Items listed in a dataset
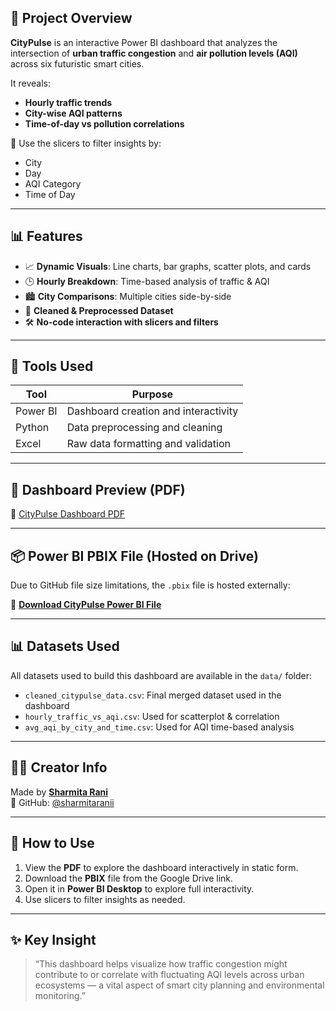 ## 📌 Project Overview

**CityPulse** is an interactive Power BI dashboard that analyzes the intersection of **urban traffic congestion** and **air pollution levels (AQI)** across six futuristic smart cities.

It reveals:
- **Hourly traffic trends**
- **City-wise AQI patterns**
- **Time-of-day vs pollution correlations**

🧠 Use the slicers to filter insights by:
- City
- Day
- AQI Category
- Time of Day

---

## 📊 Features

- 📈 **Dynamic Visuals**: Line charts, bar graphs, scatter plots, and cards
- 🕒 **Hourly Breakdown**: Time-based analysis of traffic & AQI
- 🏙️ **City Comparisons**: Multiple cities side-by-side
- 🧹 **Cleaned & Preprocessed Dataset**
- 🛠️ **No-code interaction with slicers and filters**

---

## 🧰 Tools Used

| Tool        | Purpose                            |
|-------------|------------------------------------|
| Power BI    | Dashboard creation and interactivity |
| Python      | Data preprocessing and cleaning     |
| Excel       | Raw data formatting and validation  |

---

## 📄 Dashboard Preview (PDF)

📎 [CityPulse Dashboard PDF](https://drive.google.com/file/d/1VHb-fnZj6TTzmmHZsx9DPJpw4QkXjWTZ/view?usp=drive_link)

---

## 📦 Power BI PBIX File (Hosted on Drive)

Due to GitHub file size limitations, the `.pbix` file is hosted externally:

🔗 **[Download CityPulse Power BI File](https://drive.google.com/drive/folders/1BXCSa79YGjKTOiuAB8Bxdq4ONgr6eaYM?usp=drive_link)**

---

## 📊 Datasets Used

All datasets used to build this dashboard are available in the `data/` folder:
- `cleaned_citypulse_data.csv`: Final merged dataset used in the dashboard
- `hourly_traffic_vs_aqi.csv`: Used for scatterplot & correlation
- `avg_aqi_by_city_and_time.csv`: Used for AQI time-based analysis

---

## 🙋‍♀️ Creator Info

Made by [**Sharmita Rani**](https://www.linkedin.com/in/sharmita-rani)  
🔗 GitHub: [@sharmitaranii](https://github.com/sharmitaranii)

---

## 🧭 How to Use

1. View the **PDF** to explore the dashboard interactively in static form.
2. Download the **PBIX** file from the Google Drive link.
3. Open it in **Power BI Desktop** to explore full interactivity.
4. Use slicers to filter insights as needed.

---

## ✨ Key Insight

> “This dashboard helps visualize how traffic congestion might contribute to or correlate with fluctuating AQI levels across urban ecosystems — a vital aspect of smart city planning and environmental monitoring.”
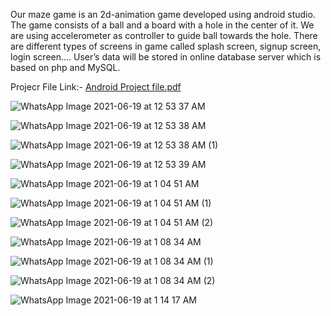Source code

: Our maze game is an 2d-animation game developed using android studio. The game consists of a ball and a board with a hole in the center of it. We are using accelerometer as controller to guide ball towards the hole. There are different types of screens in game called splash screen, signup screen, login screen…. User’s data will be stored in online database server which is based on php and MySQL. 

Projecr File Link:-
  [Android Project file.pdf](https://github.com/surajdevgan/MazeRunner/files/6678887/Android.Project.file.pdf)
  
  ![WhatsApp Image 2021-06-19 at 12 53 37 AM](https://user-images.githubusercontent.com/26799447/122607856-d7db1e00-d098-11eb-8d85-c1cef8499a21.jpeg)
  
  ![WhatsApp Image 2021-06-19 at 12 53 38 AM](https://user-images.githubusercontent.com/26799447/122607919-f3462900-d098-11eb-9fad-cc42098865bb.jpeg)
  
  ![WhatsApp Image 2021-06-19 at 12 53 38 AM (1)](https://user-images.githubusercontent.com/26799447/122607977-0c4eda00-d099-11eb-9efb-e61913caaef1.jpeg)
  
  ![WhatsApp Image 2021-06-19 at 12 53 39 AM](https://user-images.githubusercontent.com/26799447/122607993-12dd5180-d099-11eb-83e0-05fa1ed50a32.jpeg)
  
  ![WhatsApp Image 2021-06-19 at 1 04 51 AM](https://user-images.githubusercontent.com/26799447/122608782-761bb380-d09a-11eb-8476-5cb6e0340da7.jpeg)

![WhatsApp Image 2021-06-19 at 1 04 51 AM (1)](https://user-images.githubusercontent.com/26799447/122608797-7c119480-d09a-11eb-93f6-04ad8edd36e5.jpeg)

![WhatsApp Image 2021-06-19 at 1 04 51 AM (2)](https://user-images.githubusercontent.com/26799447/122608808-803db200-d09a-11eb-83bf-43beba32ae2a.jpeg)

![WhatsApp Image 2021-06-19 at 1 08 34 AM](https://user-images.githubusercontent.com/26799447/122609217-43be8600-d09b-11eb-83e6-dc47e66bca54.jpeg)

![WhatsApp Image 2021-06-19 at 1 08 34 AM (1)](https://user-images.githubusercontent.com/26799447/122609228-49b46700-d09b-11eb-8d41-8bbe8a1be801.jpeg)

![WhatsApp Image 2021-06-19 at 1 08 34 AM (2)](https://user-images.githubusercontent.com/26799447/122609247-51740b80-d09b-11eb-84b4-609e8cc34f13.jpeg)

![WhatsApp Image 2021-06-19 at 1 14 17 AM](https://user-images.githubusercontent.com/26799447/122609547-cc3d2680-d09b-11eb-8114-77239ff26113.jpeg)








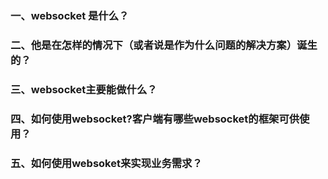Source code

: ### 一、websocket 是什么？

### 二、他是在怎样的情况下（或者说是作为什么问题的解决方案）诞生的？

### 三、websocket主要能做什么？

### 四、如何使用websocket?客户端有哪些websocket的框架可供使用？

### 五、如何使用websoket来实现业务需求？



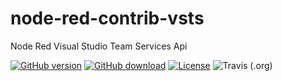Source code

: # node-red-contrib-vsts
Node Red Visual Studio Team Services Api


[![GitHub version](https://img.shields.io/github/release/alisaitteke/node-red-contrib-vsts.svg)](https://github.com/alisaitteke/node-red-contrib-vsts/releases/latest)
[![GitHub download](https://img.shields.io/github/downloads/alisaitteke/node-red-contrib-vsts/total.svg)](https://github.com/alisaitteke/node-red-contrib-vsts/releases/latest)
[![License](https://img.shields.io/github/license/alisaitteke/node-red-contrib-vsts.svg)](https://github.com/alisaitteke/node-red-contrib-vsts/blob/development/LICENSE.txt)
![Travis (.org)](https://img.shields.io/travis/alisaitteke/node-red-contrib-vsts.svg)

● **The task**: Above are the entries. Output exactly the lines beginning with the line that has "## 📦 Power BI PBIX File (Hosted on Drive)" and ending with the line that has "1. View the".

● **Task response**:
## 📦 Power BI PBIX File (Hosted on Drive)

Due to GitHub file size limitations, the `.pbix` file is hosted externally:

🔗 **[Download CityPulse Power BI File](https://drive.google.com/drive/folders/1BXCSa79YGjKTOiuAB8Bxdq4ONgr6eaYM?usp=drive_link)**

---

## 📊 Datasets Used

All datasets used to build this dashboard are available in the `data/` folder:
- `cleaned_citypulse_data.csv`: Final merged dataset used in the dashboard
- `hourly_traffic_vs_aqi.csv`: Used for scatterplot & correlation
- `avg_aqi_by_city_and_time.csv`: Used for AQI time-based analysis

---

## 🙋‍♀️ Creator Info

Made by [**Sharmita Rani**](https://www.linkedin.com/in/sharmita-rani)  
🔗 GitHub: [@sharmitaranii](https://github.com/sharmitaranii)

---

## 🧭 How to Use

1. View the **PDF** to explore the dashboard interactively in static form.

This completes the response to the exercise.